(Entries taken from a collection)
'''
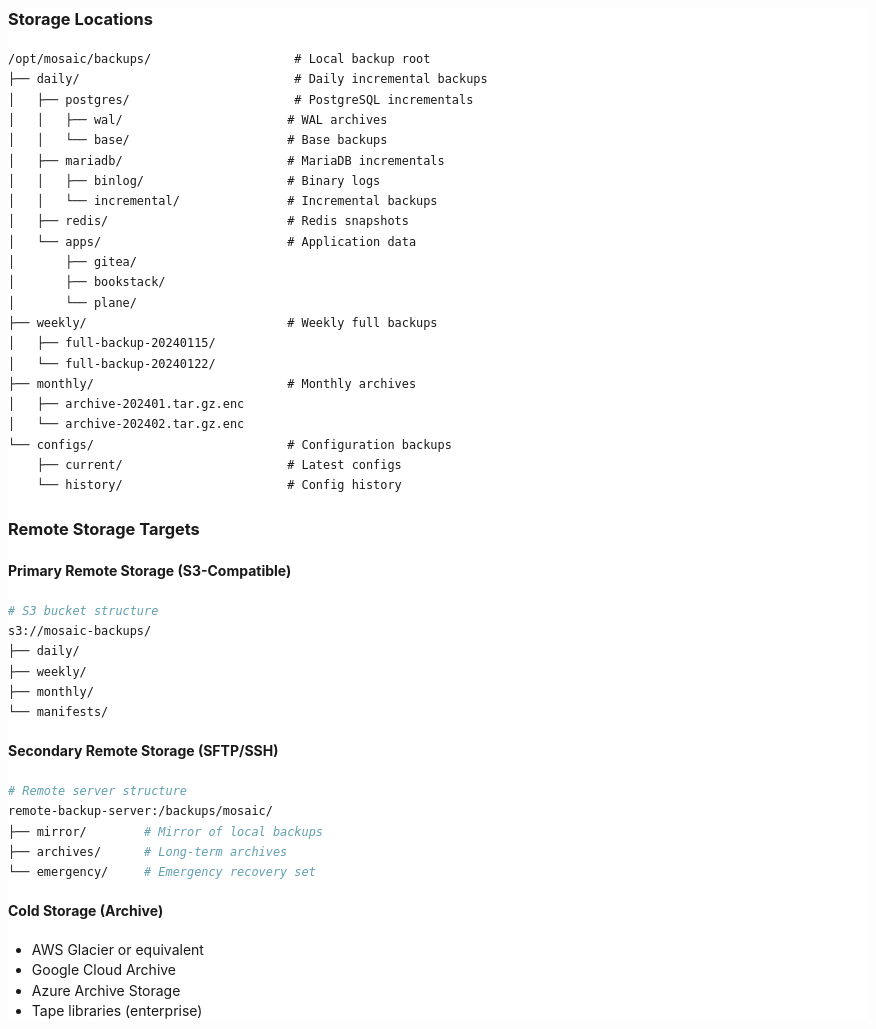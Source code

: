 ### Storage Locations

```
/opt/mosaic/backups/                    # Local backup root
├── daily/                              # Daily incremental backups
│   ├── postgres/                       # PostgreSQL incrementals
│   │   ├── wal/                       # WAL archives
│   │   └── base/                      # Base backups
│   ├── mariadb/                       # MariaDB incrementals
│   │   ├── binlog/                    # Binary logs
│   │   └── incremental/               # Incremental backups
│   ├── redis/                         # Redis snapshots
│   └── apps/                          # Application data
│       ├── gitea/
│       ├── bookstack/
│       └── plane/
├── weekly/                            # Weekly full backups
│   ├── full-backup-20240115/
│   └── full-backup-20240122/
├── monthly/                           # Monthly archives
│   ├── archive-202401.tar.gz.enc
│   └── archive-202402.tar.gz.enc
└── configs/                           # Configuration backups
    ├── current/                       # Latest configs
    └── history/                       # Config history
```

### Remote Storage Targets

#### Primary Remote Storage (S3-Compatible)
```bash
# S3 bucket structure
s3://mosaic-backups/
├── daily/
├── weekly/
├── monthly/
└── manifests/
```

#### Secondary Remote Storage (SFTP/SSH)
```bash
# Remote server structure
remote-backup-server:/backups/mosaic/
├── mirror/        # Mirror of local backups
├── archives/      # Long-term archives
└── emergency/     # Emergency recovery set
```

#### Cold Storage (Archive)
- AWS Glacier or equivalent
- Google Cloud Archive
- Azure Archive Storage
- Tape libraries (enterprise)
'''
### Task to carry out
For each line above that carries the word "incrementals", copy it out.

### Exercise output
│   ├── postgres/                       # PostgreSQL incrementals
│   ├── mariadb/                       # MariaDB incrementals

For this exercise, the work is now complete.